Phishing schemes send duplicitous emails to businesses in an attempt to infect computers with malware. They’re successful when an employee clicks a suspect link/attachment, or gets tricked into giving up financial information.
When it comes to data security, phishing threats get less attention than more “active” malware attacks—And that’s too bad, because today’s phishing schemes are deadlier than ever.
They’re so good that even tech experts get fooled.
A successful phishing attack could cost your company anywhere from thousands to millions of dollars. Protect your business—Here are eight tactics to put in place.
Studies reveal that employees fall for phishing scams because they’re trained to always be “nice.” As a result, they comply with email requests from “clients” without any question. Experts advise taking a suspicious approach to all emails. If an email message “feels wrong, listen to your gut.” Train your employees to follow their instincts when it comes to suspect emails.
You should always carefully examine all email addresses and URLs. With phishing emails, they tend to be a bit “off.” The URL won’t match the directions given in the message, or it won’t be the real web address, rather a similar one. The same is true of email addresses, and company logos, watermarks, and signoffs. If you simply glance at this information, you may be fooled. If you take closer look, you’ll realize it’s a counterfeit. Train employees what to look for if they come across an unexpected email, and to always pay attention to the details.
Phishing scams can be very subtle. Advanced phishing attempts may take over email clients to send messages from what appear to be very reputable sources. This is why it’s essential to stop and think before taking action—especially when money or sensitive information is involved.

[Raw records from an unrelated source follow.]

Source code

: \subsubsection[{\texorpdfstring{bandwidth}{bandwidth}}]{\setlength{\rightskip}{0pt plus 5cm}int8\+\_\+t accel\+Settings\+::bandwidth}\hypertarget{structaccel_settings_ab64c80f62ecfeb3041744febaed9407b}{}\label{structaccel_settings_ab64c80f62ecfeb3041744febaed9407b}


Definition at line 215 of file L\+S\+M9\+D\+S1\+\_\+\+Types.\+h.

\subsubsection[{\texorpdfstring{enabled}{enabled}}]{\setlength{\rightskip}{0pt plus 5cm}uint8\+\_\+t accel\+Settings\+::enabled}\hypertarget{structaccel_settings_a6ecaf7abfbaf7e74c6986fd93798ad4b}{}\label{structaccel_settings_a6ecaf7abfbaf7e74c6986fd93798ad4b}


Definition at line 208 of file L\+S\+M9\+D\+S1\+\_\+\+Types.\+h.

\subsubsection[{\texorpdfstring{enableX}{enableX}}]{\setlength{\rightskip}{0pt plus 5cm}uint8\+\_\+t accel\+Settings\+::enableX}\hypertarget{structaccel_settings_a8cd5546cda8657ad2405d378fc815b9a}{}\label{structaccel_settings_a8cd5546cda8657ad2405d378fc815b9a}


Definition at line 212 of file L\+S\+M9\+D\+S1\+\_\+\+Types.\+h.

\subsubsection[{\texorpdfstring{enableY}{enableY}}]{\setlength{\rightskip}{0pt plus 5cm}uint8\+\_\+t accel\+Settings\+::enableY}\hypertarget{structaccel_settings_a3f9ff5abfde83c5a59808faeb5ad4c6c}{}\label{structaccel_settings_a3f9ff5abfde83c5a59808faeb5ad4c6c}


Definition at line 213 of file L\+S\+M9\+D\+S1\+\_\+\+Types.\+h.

Train your employees to examine the message. Is it unusual? Is it unexpected given what they know about the project or client? If they get a message that says, “Wire $5,000 right away for patent rights or we will lose this market,” this should raise warning bells—Why didn’t this person make a call or explain this in person? Any emails that focus on a disaster or emergency like this should be immediately suspected.
Don’t recognize who the email is from? Then don’t do anything. This policy protects employees from phishing emails that get through your spam filters. If the email is from an address they don’t recognize, they should ignore the message. If necessary, they should forward it to the appropriate account manager and ask if it’s legitimate. It’s always worth taking a little extra time to confirm messages, rather than falling for a phishing scheme.

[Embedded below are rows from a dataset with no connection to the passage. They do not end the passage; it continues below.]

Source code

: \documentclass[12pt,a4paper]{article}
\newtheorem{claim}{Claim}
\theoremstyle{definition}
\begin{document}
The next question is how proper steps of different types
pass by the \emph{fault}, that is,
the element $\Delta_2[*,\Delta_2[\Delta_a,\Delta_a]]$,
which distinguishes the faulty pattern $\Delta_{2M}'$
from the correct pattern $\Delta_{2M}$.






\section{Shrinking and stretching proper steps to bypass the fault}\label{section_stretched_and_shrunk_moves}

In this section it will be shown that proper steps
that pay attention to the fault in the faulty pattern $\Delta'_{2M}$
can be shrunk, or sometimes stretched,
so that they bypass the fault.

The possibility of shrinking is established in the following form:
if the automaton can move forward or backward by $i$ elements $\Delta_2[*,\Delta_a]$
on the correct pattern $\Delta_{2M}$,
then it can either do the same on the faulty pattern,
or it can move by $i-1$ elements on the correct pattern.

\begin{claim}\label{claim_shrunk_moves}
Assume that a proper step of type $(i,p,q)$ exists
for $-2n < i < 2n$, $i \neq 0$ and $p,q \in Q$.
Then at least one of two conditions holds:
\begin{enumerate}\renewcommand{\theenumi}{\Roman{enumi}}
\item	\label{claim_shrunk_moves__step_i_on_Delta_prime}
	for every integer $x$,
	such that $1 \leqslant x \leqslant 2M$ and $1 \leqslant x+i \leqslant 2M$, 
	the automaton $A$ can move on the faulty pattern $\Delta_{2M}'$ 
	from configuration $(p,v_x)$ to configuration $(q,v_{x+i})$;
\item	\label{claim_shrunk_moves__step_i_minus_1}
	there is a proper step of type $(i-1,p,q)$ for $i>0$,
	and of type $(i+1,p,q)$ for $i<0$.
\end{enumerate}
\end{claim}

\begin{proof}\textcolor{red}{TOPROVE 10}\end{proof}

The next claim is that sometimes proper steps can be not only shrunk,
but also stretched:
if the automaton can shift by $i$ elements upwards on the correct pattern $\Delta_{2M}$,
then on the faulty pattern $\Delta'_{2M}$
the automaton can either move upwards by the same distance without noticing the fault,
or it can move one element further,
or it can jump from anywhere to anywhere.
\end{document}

It’s amazing how many people don’t do this, even with extraordinary requests. Successful phishing emails depend on you not calling the sender and asking what’s going on. Calling the sender can destroy the most careful phishing attempts. (At the highest level, phishing may include fake phone numbers or rerouting, but this is quite rare.)

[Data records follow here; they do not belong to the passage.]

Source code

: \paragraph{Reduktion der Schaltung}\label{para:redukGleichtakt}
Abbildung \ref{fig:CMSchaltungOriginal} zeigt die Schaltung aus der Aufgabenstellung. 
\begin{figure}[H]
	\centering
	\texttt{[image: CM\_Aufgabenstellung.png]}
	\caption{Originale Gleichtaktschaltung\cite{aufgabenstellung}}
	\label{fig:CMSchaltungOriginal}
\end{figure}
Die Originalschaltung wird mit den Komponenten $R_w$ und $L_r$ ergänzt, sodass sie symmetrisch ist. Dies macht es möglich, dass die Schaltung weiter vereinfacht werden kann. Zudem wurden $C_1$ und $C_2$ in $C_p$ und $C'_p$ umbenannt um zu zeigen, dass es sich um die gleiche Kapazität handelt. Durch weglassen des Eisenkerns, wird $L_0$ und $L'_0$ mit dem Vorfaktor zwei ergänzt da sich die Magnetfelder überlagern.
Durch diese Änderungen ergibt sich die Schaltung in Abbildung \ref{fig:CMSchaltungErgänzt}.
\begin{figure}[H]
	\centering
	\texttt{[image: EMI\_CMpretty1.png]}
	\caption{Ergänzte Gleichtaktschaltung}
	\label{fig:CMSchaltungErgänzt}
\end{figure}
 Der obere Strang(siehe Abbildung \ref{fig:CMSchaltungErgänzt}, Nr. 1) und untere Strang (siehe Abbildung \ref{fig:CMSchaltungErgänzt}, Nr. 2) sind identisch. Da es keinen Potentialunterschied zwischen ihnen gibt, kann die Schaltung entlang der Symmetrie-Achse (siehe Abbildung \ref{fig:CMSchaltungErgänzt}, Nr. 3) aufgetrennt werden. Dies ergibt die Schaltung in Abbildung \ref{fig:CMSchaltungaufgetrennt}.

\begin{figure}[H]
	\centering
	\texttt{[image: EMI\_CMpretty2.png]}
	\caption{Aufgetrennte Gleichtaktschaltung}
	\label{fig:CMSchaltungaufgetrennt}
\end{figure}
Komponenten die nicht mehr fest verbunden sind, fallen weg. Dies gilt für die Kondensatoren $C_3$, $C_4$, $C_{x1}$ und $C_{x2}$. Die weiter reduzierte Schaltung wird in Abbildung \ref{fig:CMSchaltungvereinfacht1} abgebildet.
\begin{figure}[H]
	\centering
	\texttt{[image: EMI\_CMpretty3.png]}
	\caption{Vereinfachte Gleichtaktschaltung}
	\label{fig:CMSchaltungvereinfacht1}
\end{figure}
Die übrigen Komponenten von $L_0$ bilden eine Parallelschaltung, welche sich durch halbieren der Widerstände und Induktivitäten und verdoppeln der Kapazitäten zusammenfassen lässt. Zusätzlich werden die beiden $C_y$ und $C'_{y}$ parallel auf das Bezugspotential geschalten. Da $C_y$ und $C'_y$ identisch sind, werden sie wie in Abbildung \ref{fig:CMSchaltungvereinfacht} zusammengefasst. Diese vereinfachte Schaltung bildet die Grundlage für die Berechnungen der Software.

To get around this, phishers may include a message that says, “I will be out of the office today, but this request requires your immediate attention. Please don’t try to contact me, just download/click link/send money/ or (do some other stupid thing).” If you see a message like this, the first thing you and your employees should do is pick up the phone and call, especially when important data is involved.
Phishing schemes vary between industries (based on how much money can be conned out of particular businesses). Research the phishing schemes trending in your industry, and what warning signs to look for. A variety of services offer intelligence reports for this very purpose. You can also visit security zines and forums that focus on your industry. These are typically updated with the latest cyberattacks.
Eventually, companies reach a size where trusting employees to avoid phishing attacks becomes very difficult. It’s important to use strong firewalls and updated security filters to block access to any dangerous or illegitimate sites (the same goes for downloads, etc.). This is essential to mitigate damage once phishing emails are opened. Phishing scams can’t hurt your business if they can’t upload malware.
Email authentication standards are improving all the time. They provide an excellent way for companies to stop spoofing attempts both to and from your organization. Basically, it authenticates senders and makes sure that an email really did come from that sender. This tactic also makes it more difficult to spoof emails from your company. The current standard is DMARC (Domain-based Message Authentication, Report and Conformance). So, if your business is a target of phishing scams, look into adopting this standard for added protection.
An issue worth noting is that DMARC is relatively new and underused. It may not be compatible with all software and services. So, this is the time for a serious consultation with your IT experts to discuss implementing authentication. The process is highly effective, and worth your time.